I've had my much greater success doing the RAG process on a fine tuned model.
No, especially people wrapping RAG frameworks around models they don’t have access to fine tune (e.g., GPT-4 if you aren't OpenAI and/or Microsoft.)
Edit: Of course, further evidence that this method is useful doesn't help people in that condition, though.
I cannot see the insight on why this is a for a limited domain? The key problem that is being solved is the known problem where RAG returns an irrelevant chunk. It seems like the "benefit" is training a model to ignore irrelevant chunks.

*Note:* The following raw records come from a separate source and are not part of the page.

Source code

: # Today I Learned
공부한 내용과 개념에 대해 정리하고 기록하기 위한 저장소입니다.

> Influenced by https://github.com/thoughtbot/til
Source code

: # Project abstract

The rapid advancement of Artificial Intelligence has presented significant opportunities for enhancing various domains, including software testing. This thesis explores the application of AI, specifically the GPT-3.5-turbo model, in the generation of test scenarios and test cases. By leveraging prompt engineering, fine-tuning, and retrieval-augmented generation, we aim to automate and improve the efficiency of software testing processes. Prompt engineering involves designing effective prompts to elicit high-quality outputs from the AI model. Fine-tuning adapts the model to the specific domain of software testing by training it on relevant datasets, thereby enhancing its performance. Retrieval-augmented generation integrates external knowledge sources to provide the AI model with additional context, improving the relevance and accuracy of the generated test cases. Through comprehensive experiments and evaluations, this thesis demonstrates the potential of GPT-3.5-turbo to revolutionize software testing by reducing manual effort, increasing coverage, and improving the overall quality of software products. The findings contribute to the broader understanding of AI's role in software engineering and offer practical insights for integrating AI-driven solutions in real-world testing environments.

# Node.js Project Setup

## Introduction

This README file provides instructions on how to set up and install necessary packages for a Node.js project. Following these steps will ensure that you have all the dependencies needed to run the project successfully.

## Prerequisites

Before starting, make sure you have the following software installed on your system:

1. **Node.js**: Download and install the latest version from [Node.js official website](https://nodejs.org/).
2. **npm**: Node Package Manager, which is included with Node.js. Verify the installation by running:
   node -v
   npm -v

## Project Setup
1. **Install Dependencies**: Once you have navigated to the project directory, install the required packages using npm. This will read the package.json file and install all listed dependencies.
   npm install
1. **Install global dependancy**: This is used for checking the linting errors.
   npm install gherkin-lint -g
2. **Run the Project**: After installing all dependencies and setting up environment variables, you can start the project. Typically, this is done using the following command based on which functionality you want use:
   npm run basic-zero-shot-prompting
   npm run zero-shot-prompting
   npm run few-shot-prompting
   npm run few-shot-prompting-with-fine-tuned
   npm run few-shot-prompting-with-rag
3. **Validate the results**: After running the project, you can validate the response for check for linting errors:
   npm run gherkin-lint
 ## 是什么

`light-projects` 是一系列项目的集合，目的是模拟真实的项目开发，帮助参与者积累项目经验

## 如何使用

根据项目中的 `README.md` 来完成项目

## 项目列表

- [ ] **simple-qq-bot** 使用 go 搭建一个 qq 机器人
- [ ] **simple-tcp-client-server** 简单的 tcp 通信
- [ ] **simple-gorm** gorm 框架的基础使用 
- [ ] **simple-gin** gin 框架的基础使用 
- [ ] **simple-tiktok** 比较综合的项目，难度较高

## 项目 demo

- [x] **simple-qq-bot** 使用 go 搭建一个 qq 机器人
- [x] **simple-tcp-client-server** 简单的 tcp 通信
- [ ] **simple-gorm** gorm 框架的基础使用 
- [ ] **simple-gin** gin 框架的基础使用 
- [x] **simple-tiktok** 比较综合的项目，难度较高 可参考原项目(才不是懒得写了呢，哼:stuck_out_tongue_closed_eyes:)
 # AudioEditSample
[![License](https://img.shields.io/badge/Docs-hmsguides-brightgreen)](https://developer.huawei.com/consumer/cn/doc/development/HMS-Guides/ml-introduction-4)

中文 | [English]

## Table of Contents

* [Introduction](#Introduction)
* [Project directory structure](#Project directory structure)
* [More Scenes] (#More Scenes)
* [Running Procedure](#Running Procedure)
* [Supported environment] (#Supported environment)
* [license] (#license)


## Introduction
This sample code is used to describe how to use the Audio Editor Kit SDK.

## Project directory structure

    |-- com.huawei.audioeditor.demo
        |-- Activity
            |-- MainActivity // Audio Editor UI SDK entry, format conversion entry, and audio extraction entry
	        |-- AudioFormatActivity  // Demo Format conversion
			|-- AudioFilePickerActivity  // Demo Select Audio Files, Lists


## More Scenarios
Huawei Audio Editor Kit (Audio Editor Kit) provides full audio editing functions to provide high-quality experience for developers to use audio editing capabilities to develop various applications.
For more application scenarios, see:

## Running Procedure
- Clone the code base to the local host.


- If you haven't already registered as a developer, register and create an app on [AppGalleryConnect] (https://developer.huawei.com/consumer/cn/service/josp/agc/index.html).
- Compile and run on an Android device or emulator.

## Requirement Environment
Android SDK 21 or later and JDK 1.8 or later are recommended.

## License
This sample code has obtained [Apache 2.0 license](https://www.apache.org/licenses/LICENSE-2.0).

I am guessing because it costs money to train on multi-domains so they limited their research on one-domain at a time but not sure if there is a "bigger reason" why this isn't an approach to a fine-tuned "make answers from only relevant chunks" model? The paper seems to imply this is only works for specific-domains but I can't see why.
> We demonstrate that our RAG approach trains the model to perform better RAG on the set of documents it is trained on i.e., in-domain. By removing the oracle documents in some instances of the training data, we are compelling the model to memorize domain-knowledge.
What if you wanted to train it to say that it didn't find the answer?
interesting hypothesis, but probably not what was meant.
“editor” is shaping up to be the hot new job for fleshy consciousnesses by the early thirties.